Prospek teh sebagai primadona sektor agrobisnis Jabar dinilai cukup bagus di masa mendatang. Badan Koordinasi Promosi dan Penanaman Modal Daerah (BKPPMD) Jabar bahkan memasukkan komoditas teh sebagai salah satu unggulan yang ditawarkan kepada investor dalam World Islamic Economic Forum (WIEF), awal Maret silam.
Komoditas teh selama ini masih menjadi proyek sekunder yang ditawarkan kepada investor. Bersama komoditas agrobisnis lainnya nilai proyek sekunder yang tercatat di BKPPMD Jabar mencapai Rp 19,49 triliun. “Sektor agrobisnis ke depan didorong sebagai fokus menyerap investasi,” tandas Kepala BKPPMD Jabar Iwa Karniwa.
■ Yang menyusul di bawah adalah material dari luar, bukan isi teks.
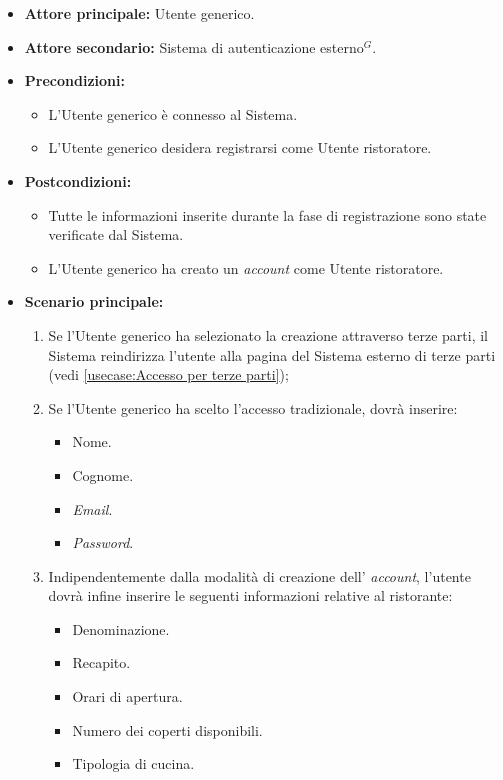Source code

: \label{usecase:Registrazione Utente ristoratore}
\begin{itemize}

	\item \textbf{Attore principale:} Utente generico.
	\item \textbf{Attore secondario:} Sistema di autenticazione esterno$^G$. 

	\item \textbf{Precondizioni:} 
	\begin{itemize}
        \item  L'Utente generico è connesso al Sistema.
        \item  L'Utente generico desidera registrarsi come Utente ristoratore.
    \end{itemize}
    

	\item \textbf{Postcondizioni:} 
    \begin{itemize}
        \item  Tutte le informazioni inserite durante la fase di registrazione sono state verificate dal Sistema.
        \item  L'Utente generico ha creato un \textit{account} come Utente ristoratore.
    \end{itemize}

	\item \textbf{Scenario principale:}
	\begin{enumerate}

            \item Se l'Utente generico ha selezionato la creazione attraverso terze parti, il Sistema reindirizza l'utente alla pagina del Sistema esterno di terze parti (vedi \autoref{usecase:Accesso per terze parti});
            \item Se l'Utente generico ha scelto l'accesso tradizionale, dovrà inserire:
            \begin{itemize}
                \item Nome.
                \item Cognome.
                \item \textit{Email}.
                \item \textit{Password}.
            \end{itemize}

            \item Indipendentemente dalla modalità di creazione dell' \textit{account}, l'utente dovrà infine inserire le seguenti informazioni relative al ristorante:
                \begin{itemize}
                    \item Denominazione.
                    \item Recapito.
                    \item Orari di apertura.
                    \item Numero dei coperti disponibili.
                    \item Tipologia di cucina.
                \end{itemize}
	\end{enumerate}
	
\end{itemize}
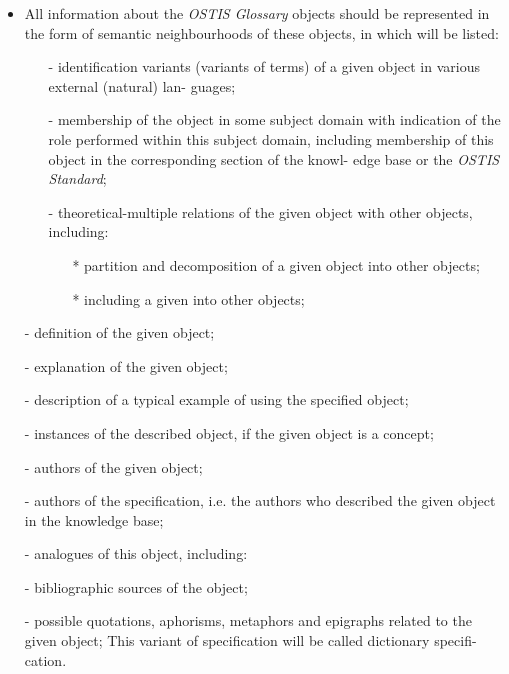 \documentclass{article}
\begin{document}
\begin{multicols}{2}
\begin{itemize}
\item{\textmd{ All information about the \textit{OSTIS Glossary} objects
should be represented in the form of semantic
neighbourhoods of these objects, in which will be
listed:}}
\begin{itemize}
\item[-] identification variants (variants of terms) of a
given object in various external (natural) lan-
guages;
\item[-] membership of the object in some subject domain
with indication of the role performed within this
subject domain, including membership of this
object in the corresponding section of the knowl-
edge base or the \textit{OSTIS Standard};
\item[-] theoretical-multiple relations of the given object
with other objects, including:
\begin{itemize}
\item[*] partition and decomposition of a given object into other objects;
\item[*] including a given into other objects;
\end{itemize}
\end{itemize}
\end{itemize}

\begin{itemize}
\begin{itemize}
\item[*] and other possible unions, intersections  
that form a given object;
\end{itemize}
\item[-] definition of the given object; 
\item[-] explanation of the given object;
\item[-] description of a typical example of using the
specified object;
\item[-] instances of the described object, if the given
object is a concept;
\item[-] authors of the given object;
\item[-] authors of the specification, i.e. the authors who
described the given object in the knowledge base;
\item[-] analogues of this object, including:
\end{itemize}

\begin{itemize}
\begin{itemize}
\item[*]close analogues of the given object;
\item[*]differences and similarities with other 
objects, including listed analogues;
\end{itemize}
\item[-] bibliographic sources of the object;
\item[-] possible quotations, aphorisms, metaphors and
epigraphs related to the given object; This variant
of specification will be called dictionary specifi-
cation.


\end{itemize}
\end{multicols}
\end{document}
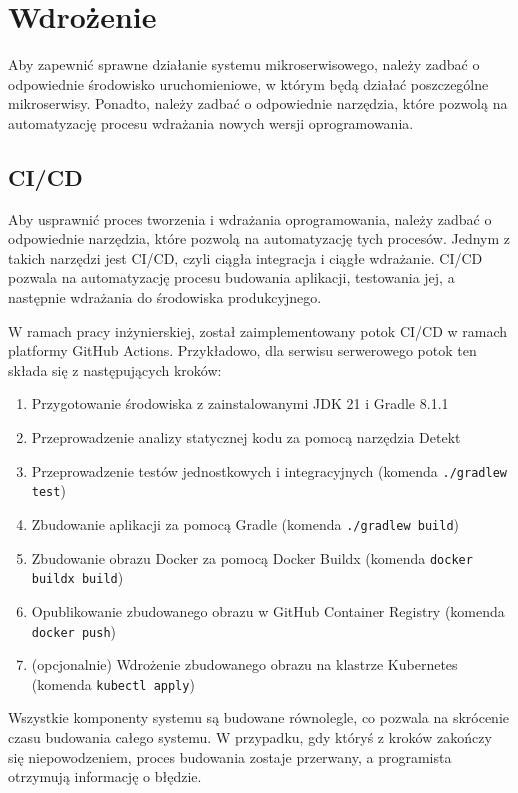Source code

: \clearpage %

\section{Wdrożenie}

Aby zapewnić sprawne działanie systemu mikroserwisowego, należy zadbać o odpowiednie środowisko uruchomieniowe, w którym będą działać poszczególne mikroserwisy. Ponadto, należy zadbać o odpowiednie narzędzia, które pozwolą na automatyzację procesu wdrażania nowych wersji oprogramowania.

\subsection{CI/CD}

Aby usprawnić proces tworzenia i wdrażania oprogramowania, należy zadbać o odpowiednie narzędzia, które pozwolą na automatyzację tych procesów. Jednym z takich narzędzi jest CI/CD, czyli ciągła integracja i ciągłe wdrażanie. CI/CD pozwala na automatyzację procesu budowania aplikacji, testowania jej, a następnie wdrażania do środowiska produkcyjnego.

W ramach pracy inżynierskiej, został zaimplementowany potok CI/CD w ramach platformy GitHub Actions. Przykładowo, dla serwisu serwerowego potok ten składa się z następujących kroków:

\begin{enumerate}
    \item Przygotowanie środowiska z zainstalowanymi JDK 21 i Gradle \cite{gradle} 8.1.1
    \item Przeprowadzenie analizy statycznej kodu za pomocą narzędzia Detekt \cite{detekt}
    \item Przeprowadzenie testów jednostkowych i integracyjnych (komenda \texttt{./gradlew test})
    \item Zbudowanie aplikacji za pomocą Gradle (komenda \texttt{./gradlew build})
    \item Zbudowanie obrazu Docker za pomocą Docker Buildx (komenda \texttt{docker buildx build})
    \item Opublikowanie zbudowanego obrazu w GitHub Container Registry \cite{ghcr} (komenda \texttt{docker push})
    \item (opcjonalnie) Wdrożenie zbudowanego obrazu na klastrze Kubernetes (komenda \texttt{kubectl apply})
\end{enumerate}

Wszystkie komponenty systemu są budowane równolegle, co pozwala na skrócenie czasu budowania całego systemu. W przypadku, gdy któryś z kroków zakończy się niepowodzeniem, proces budowania zostaje przerwany, a programista otrzymują informację o błędzie.

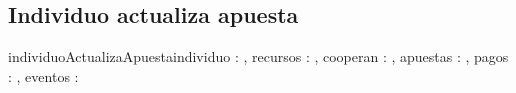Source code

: \documentclass[10pt,a4paper]{article}
\begin{document}
\subsection{Individuo actualiza apuesta}
\begin{proc}{individuoActualizaApuesta}{\In individuo : \nat, \In recursos : \TLista{\float}, \In cooperan : \TLista{\bool}, \Inout apuestas : ,  \In pagos : ,  \In eventos : \TLista{\TLista{\nat}}}{}
\requiere{}
\asegura{}
    
\end{proc}
\end{document}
Menjadikan sektor agrobisnis, termasuk teh, sebagai fokus investasi diharapkan dapat menyerap ribuan tenaga kerja.
Target yang dicanangkan itu tampaknya dapat direalisasikan, meski dengan sederet syarat. Menurut Wakil Ketua Bidang Pertanian Kadin Jabar, Sonson Garsoni, peningkatan kualitas komoditas agrobisnis harus diperbaiki terlebih dulu. Untuk komoditas teh, misalnya, mutu teh Jabar mulai tersaingi oleh teh dari Kenya maupun Sri Lanka.
Jika tidak diperhatikan, bukan tidak mungkin teh dari Jabar tak mampu bersaing dengan produk sejenis dari Kenya dan Sri Lanka itu. “Sangat disayangkan apabila komoditas agrobisnis di Jabar mutunya tak mampu dijaga dengan baik,” ujar Sonson.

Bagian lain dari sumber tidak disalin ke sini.